Personal information
- Full name: Máximo Ramírez Burgos
- Date of birth: 9 June 1933
- Place of birth: La Paz, La Paz Department, Bolivia
- Date of death: 6 February 2007 (aged 73)
- Position: Midfielder

Senior career*
- Years: Team / Apps / (Gls)
- 1952–1958: Club Deportivo Ferroviario [it]
- 1958–1969: The Strongest

International career
- 1957–1965: Bolivia / 27 / (1)

Medal record
Representing Bolivia
Copa América
| Winner | 1963 Bolivia |  |

= Máximo Ramírez =

Bolivian footballer (1933–2007)

Máximo Ramírez Burgos (9 June 1933 – 6 February 2007) was a Bolivian football midfielder.
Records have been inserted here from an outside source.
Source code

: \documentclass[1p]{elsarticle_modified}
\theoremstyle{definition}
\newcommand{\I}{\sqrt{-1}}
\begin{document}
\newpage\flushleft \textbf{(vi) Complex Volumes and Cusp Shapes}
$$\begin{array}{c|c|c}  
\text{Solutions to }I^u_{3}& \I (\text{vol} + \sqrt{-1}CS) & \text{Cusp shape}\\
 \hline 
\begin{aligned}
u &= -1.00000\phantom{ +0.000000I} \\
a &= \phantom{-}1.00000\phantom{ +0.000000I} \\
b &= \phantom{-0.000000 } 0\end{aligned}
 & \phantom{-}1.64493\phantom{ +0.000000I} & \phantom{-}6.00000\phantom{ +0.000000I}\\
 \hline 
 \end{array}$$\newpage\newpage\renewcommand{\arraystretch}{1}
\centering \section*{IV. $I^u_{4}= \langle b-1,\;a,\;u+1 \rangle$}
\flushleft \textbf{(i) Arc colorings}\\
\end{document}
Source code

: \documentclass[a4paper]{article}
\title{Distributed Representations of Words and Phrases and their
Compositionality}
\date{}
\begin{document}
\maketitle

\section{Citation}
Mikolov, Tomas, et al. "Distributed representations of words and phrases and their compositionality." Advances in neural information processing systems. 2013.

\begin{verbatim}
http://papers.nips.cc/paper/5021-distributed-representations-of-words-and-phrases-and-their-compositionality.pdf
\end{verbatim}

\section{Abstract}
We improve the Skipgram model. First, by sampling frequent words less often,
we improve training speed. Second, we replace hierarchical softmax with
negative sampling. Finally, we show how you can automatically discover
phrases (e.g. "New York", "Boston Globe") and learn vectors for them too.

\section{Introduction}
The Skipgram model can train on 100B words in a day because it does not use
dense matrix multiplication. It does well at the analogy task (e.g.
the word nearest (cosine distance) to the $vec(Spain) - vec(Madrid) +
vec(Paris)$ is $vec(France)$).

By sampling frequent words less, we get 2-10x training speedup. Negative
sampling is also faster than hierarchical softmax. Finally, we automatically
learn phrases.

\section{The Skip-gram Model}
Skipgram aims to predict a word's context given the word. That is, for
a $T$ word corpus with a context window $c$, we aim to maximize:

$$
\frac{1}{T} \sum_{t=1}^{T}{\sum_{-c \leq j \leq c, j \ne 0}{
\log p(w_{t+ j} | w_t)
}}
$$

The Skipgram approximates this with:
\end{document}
Nicknamed "Chino", he played in five matches for the Bolivia national football team in 1963. He was also part of Bolivia's squad that won the 1963 South American Championship.

==Personal life==
Máximo was born in La Paz, La Paz Department, Bolivia on 9 June 1933, as the son of Ángel Ramírez and Vicenta Burgos. He would later marry Lidia Appez and would have two children with her, Carlos Max and Ximena Ángela. Ramírez died on 6 February 2007 from pulmonary embolism.

==Club career==
Ramírez began his career with Club Deportivo Ferroviario in 1952 and would be part of the winning team for the 1955 Campeonato Paceño de Fútbol. He was then transferred to play for The Strongest in 1958, being part of the winning teams of the 1964 Campeonato Paceño de Fútbol and the 1964 Bolivian Primera División. In his final years, he would become the manager of the club's academy, Complejo de Achumani.

==National career==
Ramírez began his international career in 1957 and would play in 27 matches with his only goal being against Argentina. He marked his debut during the 1953 South American Championship where he would only play in the opening match with a surprise victory against Peru. He would participate in the winning teams of four editions of the Copa Paz del Chaco and the 1963 South American Championship. Known as "el León del Centenario" by Uruguay during the 1962 FIFA World Cup qualifiers, he would play in the second match between Uruguay and Bolivia on 30 July 1961 where Bolivia would lose 2–1.